**Problem requirements:** Read through the listing below and return only the lines containing "combineReducers".

**Records to use:**
Content starts

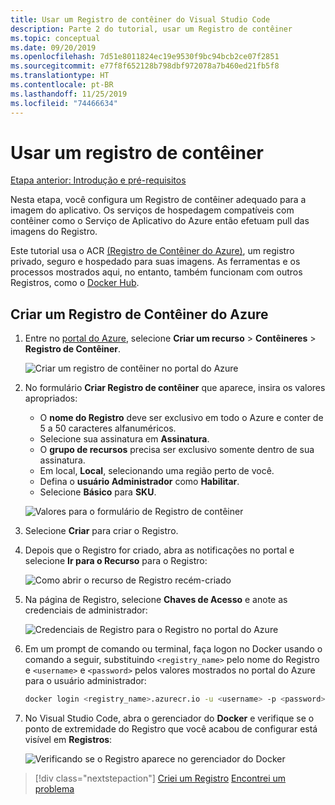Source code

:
 ```yaml
---
title: Usar um Registro de contêiner do Visual Studio Code
description: Parte 2 do tutorial, usar um Registro de contêiner
ms.topic: conceptual
ms.date: 09/20/2019
ms.openlocfilehash: 7d51e8011824ec19e9530f9bc94bcb2ce07f2851
ms.sourcegitcommit: e77f8f652128b798dbf972078a7b460ed21fb5f8
ms.translationtype: HT
ms.contentlocale: pt-BR
ms.lasthandoff: 11/25/2019
ms.locfileid: "74466634"
---
```

# <a name="use-a-container-registry"></a>Usar um registro de contêiner

[Etapa anterior: Introdução e pré-requisitos](tutorial-vscode-docker-node-01.md)

Nesta etapa, você configura um Registro de contêiner adequado para a imagem do aplicativo. Os serviços de hospedagem compatíveis com contêiner como o Serviço de Aplicativo do Azure então efetuam pull das imagens do Registro.

Este tutorial usa o ACR [(Registro de Contêiner do Azure)](https://azure.microsoft.com/services/container-registry/), um registro privado, seguro e hospedado para suas imagens. As ferramentas e os processos mostrados aqui, no entanto, também funcionam com outros Registros, como o [Docker Hub](https://hub.docker.com/).

## <a name="create-an-azure-container-registry"></a>Criar um Registro de Contêiner do Azure

1. Entre no [portal do Azure](https://portal.azure.com), selecione **Criar um recurso** > **Contêineres** > **Registro de Contêiner**.

    ![Criar um registro de contêiner no portal do Azure](media/deploy-containers/portal-01.png)

1. No formulário **Criar Registro de contêiner** que aparece, insira os valores apropriados:

    - O **nome do Registro** deve ser exclusivo em todo o Azure e conter de 5 a 50 caracteres alfanuméricos.
    - Selecione sua assinatura em **Assinatura**.
    - O **grupo de recursos** precisa ser exclusivo somente dentro de sua assinatura.
    - Em local, **Local**, selecionando uma região perto de você.
    - Defina o **usuário Administrador** como **Habilitar**.
    - Selecione **Básico** para **SKU**.

    ![Valores para o formulário de Registro de contêiner](media/deploy-containers/portal-02.png)

1. Selecione **Criar** para criar o Registro.

1. Depois que o Registro for criado, abra as notificações no portal e selecione **Ir para o Recurso** para o Registro:

    ![Como abrir o recurso de Registro recém-criado](media/deploy-containers/portal-03.png)

1. Na página de Registro, selecione **Chaves de Acesso** e anote as credenciais de administrador:

    ![Credenciais de Registro para o Registro no portal do Azure](media/deploy-containers/portal-04.png)

1. Em um prompt de comando ou terminal, faça logon no Docker usando o comando a seguir, substituindo `<registry_name>` pelo nome do Registro e `<username>` e `<password>` pelos valores mostrados no portal do Azure para o usuário administrador:

    ```bash
    docker login <registry_name>.azurecr.io -u <username> -p <password>
    ```

1. No Visual Studio Code, abra o gerenciador do **Docker** e verifique se o ponto de extremidade do Registro que você acabou de configurar está visível em **Registros**:

    ![Verificando se o Registro aparece no gerenciador do Docker](media/deploy-containers/registries.png)

> [!div class="nextstepaction"]
> [Criei um Registro](tutorial-vscode-docker-node-03.md) [Encontrei um problema](https://www.research.net/r/PWZWZ52?tutorial=docker-extension&step=create-registry)
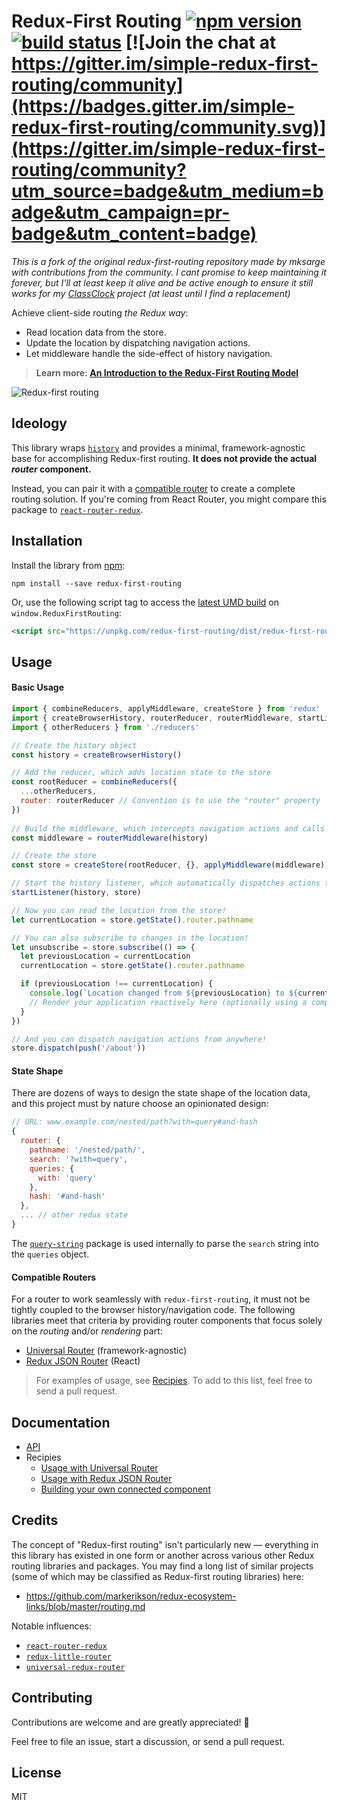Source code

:# Redux-First Routing [![npm version](https://img.shields.io/npm/v/redux-first-routing.svg?style=flat)](https://www.npmjs.org/package/redux-first-routing) [![build status](https://api.travis-ci.org/mksarge/redux-first-routing.svg?branch=master)](https://travis-ci.org/mksarge/redux-first-routing/) [![Join the chat at https://gitter.im/simple-redux-first-routing/community](https://badges.gitter.im/simple-redux-first-routing/community.svg)](https://gitter.im/simple-redux-first-routing/community?utm_source=badge&utm_medium=badge&utm_campaign=pr-badge&utm_content=badge)


*This is a fork of the original redux-first-routing repository made by mksarge with contributions from the community. I cant promise to keep maintaining it forever, but I'll at least keep it alive and be active enough to ensure it still works for my [ClassClock](https://github.com/MoralCode/ClassClock) project (at least until I find a replacement)*


Achieve client-side routing *the Redux way*:

- Read location data from the store.
- Update the location by dispatching navigation actions.
- Let middleware handle the side-effect of history navigation.

> **Learn more: [An Introduction to the Redux-First Routing Model](https://medium.com/@mksarge/an-introduction-to-the-redux-first-routing-model-98926ebf53cb)**

![Redux-first routing](https://camo.githubusercontent.com/b08b1b78a08e0444ab451f692618d59da977e6a1/687474703a2f2f692e696d6775722e636f6d2f734169566c6b4d2e6a7067)

## Ideology

This library wraps [`history`](https://github.com/ReactTraining/history) and provides a minimal, framework-agnostic base for accomplishing Redux-first routing. **It does not provide the actual *router* component.**

Instead, you can pair it with a [compatible router](#compatible-routers) to create a complete routing solution. If you're coming from React Router, you might compare this package to [`react-router-redux`](https://github.com/reactjs/react-router-redux).

## Installation

Install the library from [npm](https://www.npmjs.org/package/redux-first-routing):

```
npm install --save redux-first-routing
```

Or, use the following script tag to access the [latest UMD build](https://unpkg.com/redux-first-routing/dist) on `window.ReduxFirstRouting`:

```html
<script src="https://unpkg.com/redux-first-routing/dist/redux-first-routing.min.js"></script>
```

## Usage

#### Basic Usage

```js
import { combineReducers, applyMiddleware, createStore } from 'redux'
import { createBrowserHistory, routerReducer, routerMiddleware, startListener, push } from 'redux-first-routing'
import { otherReducers } from './reducers'

// Create the history object
const history = createBrowserHistory()

// Add the reducer, which adds location state to the store
const rootReducer = combineReducers({
  ...otherReducers,
  router: routerReducer // Convention is to use the "router" property
})
  
// Build the middleware, which intercepts navigation actions and calls the corresponding history method
const middleware = routerMiddleware(history)

// Create the store
const store = createStore(rootReducer, {}, applyMiddleware(middleware))

// Start the history listener, which automatically dispatches actions to keep the store in sync with the history
startListener(history, store)

// Now you can read the location from the store!
let currentLocation = store.getState().router.pathname

// You can also subscribe to changes in the location!
let unsubscribe = store.subscribe(() => {
  let previousLocation = currentLocation
  currentLocation = store.getState().router.pathname

  if (previousLocation !== currentLocation) {
    console.log(`Location changed from ${previousLocation} to ${currentLocation}`)
    // Render your application reactively here (optionally using a compatible router)
  }
})

// And you can dispatch navigation actions from anywhere!
store.dispatch(push('/about'))
```

#### State Shape

There are dozens of ways to design the state shape of the location data, and this project must by nature choose an opinionated design:

```js
// URL: www.example.com/nested/path?with=query#and-hash
{
  router: {
    pathname: '/nested/path/',
    search: '?with=query',
    queries: {
      with: 'query'
    },
    hash: '#and-hash'
  },
  ... // other redux state
}
```

The [`query-string`](https://github.com/sindresorhus/query-string) package is used internally to parse the `search` string into the `queries` object.

#### Compatible Routers

For a router to work seamlessly with `redux-first-routing`, it must not be tightly coupled to the browser history/navigation code. The following libraries meet that criteria by providing router components that focus solely on the *routing* and/or *rendering* part:

- [Universal Router](https://github.com/kriasoft/universal-router) (framework-agnostic)
- [Redux JSON Router](https://github.com/mksarge/redux-json-router) (React)

> For examples of usage, see [Recipies](#documentation). To add to this list, feel free to send a pull request.

## Documentation

- [API](/docs/api.md)
- Recipies
  - [Usage with Universal Router](/docs/recipes/usage-with-universal-router.md)
  - [Usage with Redux JSON Router](/docs/recipes/usage-with-redux-json-router.md)
  - [Building your own connected component](/docs/recipes/building-your-own-connected-component.md)

## Credits

The concept of "Redux-first routing" isn't particularly new — everything in this library has existed in one form or another across various other Redux routing libraries and packages. You may find a long list of similar projects (some of which may be classified as Redux-first routing libraries) here:

- https://github.com/markerikson/redux-ecosystem-links/blob/master/routing.md

Notable influences:

- [`react-router-redux`](https://github.com/reactjs/react-router-redux)
- [`redux-little-router`](https://github.com/FormidableLabs/redux-little-router)
- [`universal-redux-router`](https://github.com/colinmeinke/universal-redux-router)

## Contributing

Contributions are welcome and are greatly appreciated!  :tada:

Feel free to file an issue, start a discussion, or send a pull request.

## License

MIT
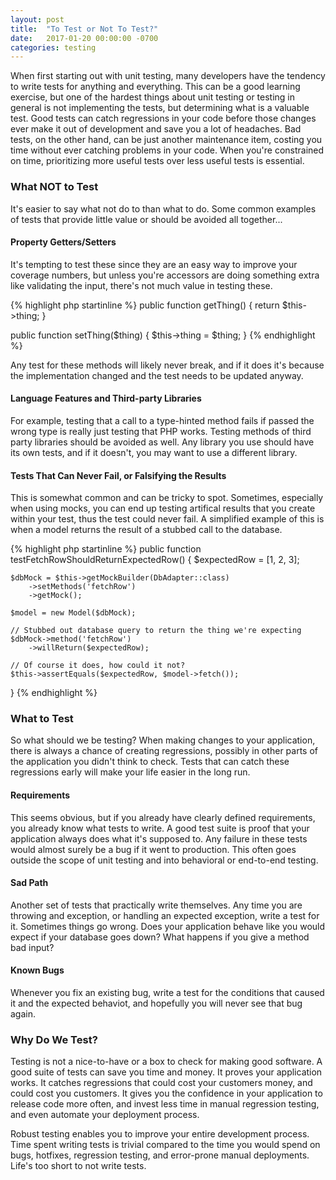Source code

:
 ```yaml
---
layout: post
title:  "To Test or Not To Test?"
date:   2017-01-20 00:00:00 -0700
categories: testing
---
```


When first starting out with unit testing, many developers have the tendency to write tests for anything and everything.
This can be a good learning exercise, but one of the hardest things about unit testing or testing in general 
is not implementing the tests, but determining what is a valuable test. Good tests can catch regressions in your
code before those changes ever make it out of development and save you a lot of headaches. Bad tests, on the other
hand, can be just another maintenance item, costing you time without ever catching problems in your code. 
When you're constrained on time, prioritizing more useful tests over less useful tests is essential.

### What NOT to Test

It's easier to say what not do to than what to do. Some common examples of tests that provide little value 
or should be avoided all together...

#### Property Getters/Setters

It's tempting to test these since they are an easy way to improve your coverage numbers, but unless you're accessors
are doing something extra like validating the input, there's not much value in testing these.

{% highlight php startinline %}
public function getThing() 
{
    return $this->thing;
}

public function setThing($thing)
{
    $this->thing = $thing;
}
{% endhighlight %}

Any test for these methods will likely never break, and if it does it's because the implementation changed and the test
needs to be updated anyway. 

#### Language Features and Third-party Libraries

For example, testing that a call to a type-hinted method fails if passed the wrong type is really just testing that PHP
works. Testing methods of third party libraries should be avoided as well. Any library you use should have its own
tests, and if it doesn't, you may want to use a different library.

#### Tests That Can Never Fail, or Falsifying the Results

This is somewhat common and can be tricky to spot. Sometimes, especially when using mocks, you can end up testing 
artifical results that you create within your test, thus the test could never fail. A simplified example of this is
when a model returns the result of a stubbed call to the database.

{% highlight php startinline %}
public function testFetchRowShouldReturnExpectedRow()
{
    $expectedRow = [1, 2, 3];
    
    $dbMock = $this->getMockBuilder(DbAdapter::class)
        ->setMethods('fetchRow')
        ->getMock();
        
    $model = new Model($dbMock);        
    
    // Stubbed out database query to return the thing we're expecting
    $dbMock->method('fetchRow')
        ->willReturn($expectedRow);
    
    // Of course it does, how could it not?
    $this->assertEquals($expectedRow, $model->fetch()); 
}
{% endhighlight %}

### What to Test

So what should we be testing? When making changes to your application, there is always a chance of creating 
regressions, possibly in other parts of the application you didn't think to check. Tests that can catch these 
regressions early will make your life easier in the long run.

#### Requirements

This seems obvious, but if you already have clearly defined requirements, you already know what tests to write.
A good test suite is proof that your application always does what it's supposed to. Any failure in these tests
would almost surely be a bug if it went to production. This often goes outside the scope of unit testing and into
behavioral or end-to-end testing.

#### Sad Path

Another set of tests that practically write themselves. Any time you are throwing and exception, or handling an
expected exception, write a test for it. Sometimes things go wrong. Does your application behave like you would expect
if your database goes down? What happens if you give a method bad input? 

#### Known Bugs

Whenever you fix an existing bug, write a test for the conditions that caused it and the expected behaviot, 
and hopefully you will never see that bug again.

### Why Do We Test?

Testing is not a nice-to-have or a box to check for making good software. A good suite of tests can save you time
and money. It proves your application works. It catches regressions that could cost your customers money, and 
could cost you customers. It gives you the confidence in your application to release code more often, and invest
less time in manual regression testing, and even automate your deployment process.

Robust testing enables you to improve your entire development process. Time spent writing tests is trivial compared
to the time you would spend on bugs, hotfixes, regression testing, and error-prone manual deployments. Life's too
short to not write tests.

Content ends

**Completed task:**
import { combineReducers, applyMiddleware, createStore } from 'redux'
const rootReducer = combineReducers({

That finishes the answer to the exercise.